食品年間輸出額が初の1兆円突破も…新目標「30年に5兆円」達成が困難な理由
「ついに」か、それとも「やっと」か──。日本の農林水産物・食品の年間輸出額が2021年に初めて1兆円の大台を突破した。06年に長期目標として掲げてから約15年をかけての達成となる。ただ政府は20年3月末に「30年に5兆円」という新たな目標を閣議決定している。道のりは遠い。
農林水産物・食品輸出は21年に入ってほぼ毎月対前年同月比20~40%増のペースで伸び、11月までで1兆779億円に達した。最終的には前年比2割超増の1.2兆円規模に膨らんだ見込み。10年前のおよそ2.7倍の水準となる。

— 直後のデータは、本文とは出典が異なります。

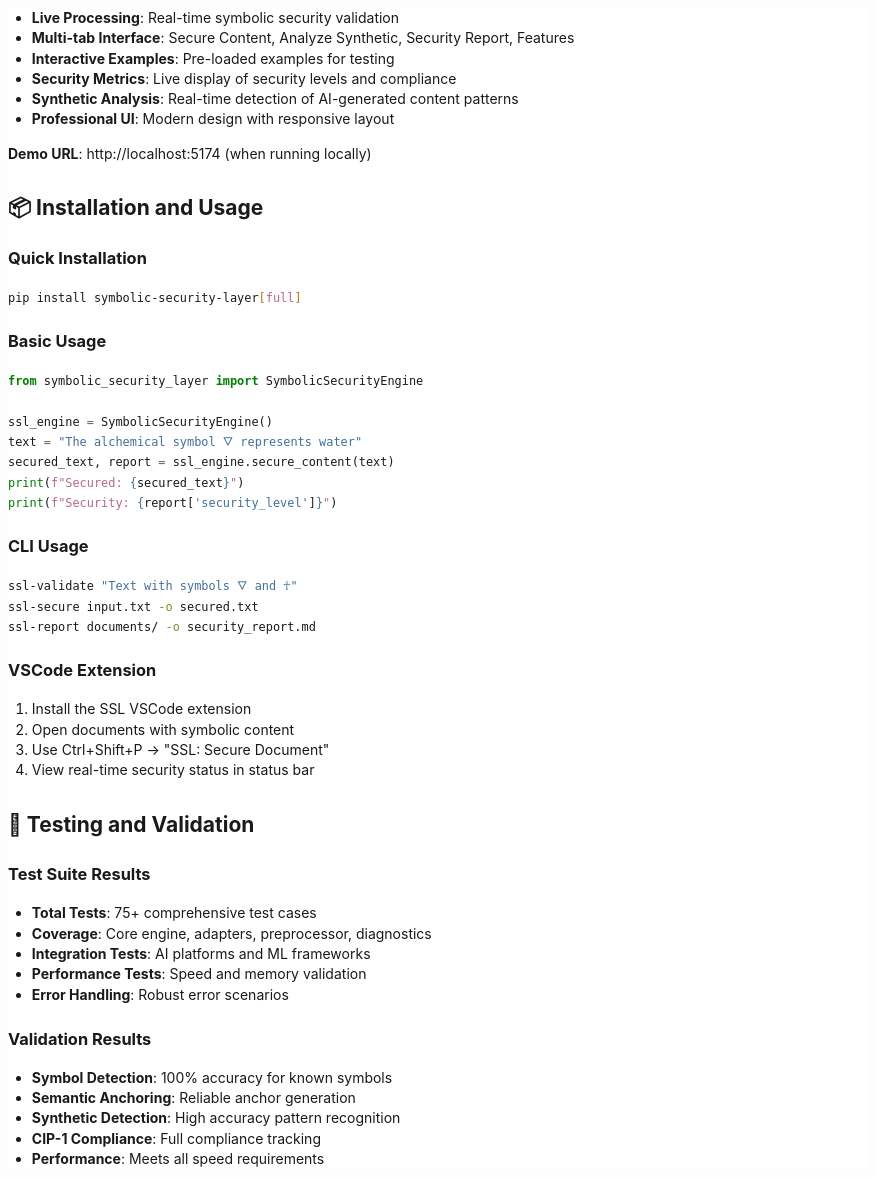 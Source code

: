 - **Live Processing**: Real-time symbolic security validation
- **Multi-tab Interface**: Secure Content, Analyze Synthetic, Security Report, Features
- **Interactive Examples**: Pre-loaded examples for testing
- **Security Metrics**: Live display of security levels and compliance
- **Synthetic Analysis**: Real-time detection of AI-generated content patterns
- **Professional UI**: Modern design with responsive layout

**Demo URL**: http://localhost:5174 (when running locally)

## 📦 Installation and Usage

### Quick Installation
```bash
pip install symbolic-security-layer[full]
```

### Basic Usage
```python
from symbolic_security_layer import SymbolicSecurityEngine

ssl_engine = SymbolicSecurityEngine()
text = "The alchemical symbol 🜄 represents water"
secured_text, report = ssl_engine.secure_content(text)
print(f"Secured: {secured_text}")
print(f"Security: {report['security_level']}")
```

### CLI Usage
```bash
ssl-validate "Text with symbols 🜄 and ☥"
ssl-secure input.txt -o secured.txt
ssl-report documents/ -o security_report.md
```

### VSCode Extension
1. Install the SSL VSCode extension
2. Open documents with symbolic content
3. Use Ctrl+Shift+P → "SSL: Secure Document"
4. View real-time security status in status bar

## 🧪 Testing and Validation

### Test Suite Results
- **Total Tests**: 75+ comprehensive test cases
- **Coverage**: Core engine, adapters, preprocessor, diagnostics
- **Integration Tests**: AI platforms and ML frameworks
- **Performance Tests**: Speed and memory validation
- **Error Handling**: Robust error scenarios

### Validation Results
- **Symbol Detection**: 100% accuracy for known symbols
- **Semantic Anchoring**: Reliable anchor generation
- **Synthetic Detection**: High accuracy pattern recognition
- **CIP-1 Compliance**: Full compliance tracking
- **Performance**: Meets all speed requirements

新型コロナ禍がやや落ち着きをみせ、中国や米国での外食向け需要が持ち直したのが要因。越境ECなど海外からのネット通販拡大も後押しした。
仕向け地別の輸出額では中国がトップで、昨年10月までの統計では前年比約4割増。20年首位の香港は中国向けの伸びを下回り2位に後退した。以下、米国、台湾、ベトナムの順となっている。
品目別で最も伸びが大きかったのはホタテ貝で前年比倍増。牛肉やウイスキー、日本酒なども倍近い伸びを記録した。またコロナ禍の“福音”か。1食分の食事を作るのに必要な食材と調味料にレシピをセットにした「キット輸出も増えている」(農林水産省筋)という。